Your assignment:
After counting the lines below that contain "fact", reply with that number alone.

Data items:
'''

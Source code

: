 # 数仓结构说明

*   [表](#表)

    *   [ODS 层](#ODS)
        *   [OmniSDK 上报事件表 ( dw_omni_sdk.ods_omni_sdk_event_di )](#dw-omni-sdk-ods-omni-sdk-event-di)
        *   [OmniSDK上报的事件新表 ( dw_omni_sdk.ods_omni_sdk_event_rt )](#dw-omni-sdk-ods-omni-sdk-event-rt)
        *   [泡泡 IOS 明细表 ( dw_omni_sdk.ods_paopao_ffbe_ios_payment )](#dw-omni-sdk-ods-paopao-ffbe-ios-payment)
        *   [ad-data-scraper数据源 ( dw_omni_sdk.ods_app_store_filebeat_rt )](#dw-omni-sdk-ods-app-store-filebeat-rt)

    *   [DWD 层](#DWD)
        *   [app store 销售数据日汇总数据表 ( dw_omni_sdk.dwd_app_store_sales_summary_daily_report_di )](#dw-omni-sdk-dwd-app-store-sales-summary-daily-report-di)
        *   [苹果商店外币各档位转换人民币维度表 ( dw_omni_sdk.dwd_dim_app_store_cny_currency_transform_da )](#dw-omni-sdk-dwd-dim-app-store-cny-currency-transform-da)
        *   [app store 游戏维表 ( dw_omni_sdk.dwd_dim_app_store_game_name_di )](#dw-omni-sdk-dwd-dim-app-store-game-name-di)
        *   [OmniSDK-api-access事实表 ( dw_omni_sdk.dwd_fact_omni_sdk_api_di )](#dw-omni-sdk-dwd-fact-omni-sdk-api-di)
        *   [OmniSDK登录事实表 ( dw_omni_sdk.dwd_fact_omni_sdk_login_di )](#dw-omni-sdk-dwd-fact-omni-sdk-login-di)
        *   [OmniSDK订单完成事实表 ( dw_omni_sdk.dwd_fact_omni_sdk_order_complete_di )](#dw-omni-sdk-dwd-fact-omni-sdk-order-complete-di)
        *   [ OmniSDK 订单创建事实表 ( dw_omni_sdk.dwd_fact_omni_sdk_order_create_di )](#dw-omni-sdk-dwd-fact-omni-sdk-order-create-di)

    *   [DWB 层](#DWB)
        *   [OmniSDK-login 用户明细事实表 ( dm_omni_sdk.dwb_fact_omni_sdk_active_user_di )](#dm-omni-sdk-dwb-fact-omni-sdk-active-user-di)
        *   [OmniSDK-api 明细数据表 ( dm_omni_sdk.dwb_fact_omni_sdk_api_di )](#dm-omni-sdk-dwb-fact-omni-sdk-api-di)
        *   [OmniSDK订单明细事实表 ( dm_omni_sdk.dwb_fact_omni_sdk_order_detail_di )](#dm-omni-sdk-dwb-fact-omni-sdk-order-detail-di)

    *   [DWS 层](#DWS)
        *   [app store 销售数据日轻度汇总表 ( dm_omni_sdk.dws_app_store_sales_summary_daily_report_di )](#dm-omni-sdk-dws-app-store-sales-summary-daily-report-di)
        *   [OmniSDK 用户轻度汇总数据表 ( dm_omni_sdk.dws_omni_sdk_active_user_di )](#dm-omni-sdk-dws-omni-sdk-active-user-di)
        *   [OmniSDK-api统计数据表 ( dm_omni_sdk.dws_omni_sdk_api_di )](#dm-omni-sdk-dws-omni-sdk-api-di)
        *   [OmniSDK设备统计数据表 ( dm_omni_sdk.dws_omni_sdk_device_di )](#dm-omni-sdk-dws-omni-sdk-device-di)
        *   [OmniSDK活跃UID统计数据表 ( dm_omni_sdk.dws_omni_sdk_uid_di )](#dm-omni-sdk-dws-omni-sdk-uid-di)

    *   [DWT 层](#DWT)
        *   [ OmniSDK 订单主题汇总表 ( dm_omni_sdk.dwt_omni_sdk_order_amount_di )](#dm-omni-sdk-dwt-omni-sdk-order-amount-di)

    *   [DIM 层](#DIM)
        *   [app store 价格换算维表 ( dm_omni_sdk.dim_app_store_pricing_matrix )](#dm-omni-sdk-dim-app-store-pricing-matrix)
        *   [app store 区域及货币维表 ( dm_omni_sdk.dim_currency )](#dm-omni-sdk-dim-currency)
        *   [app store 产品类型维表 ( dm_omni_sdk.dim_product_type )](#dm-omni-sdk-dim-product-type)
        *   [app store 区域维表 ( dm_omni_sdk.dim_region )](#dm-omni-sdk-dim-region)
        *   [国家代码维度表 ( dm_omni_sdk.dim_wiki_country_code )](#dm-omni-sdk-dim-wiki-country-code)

'''

Completed task:
7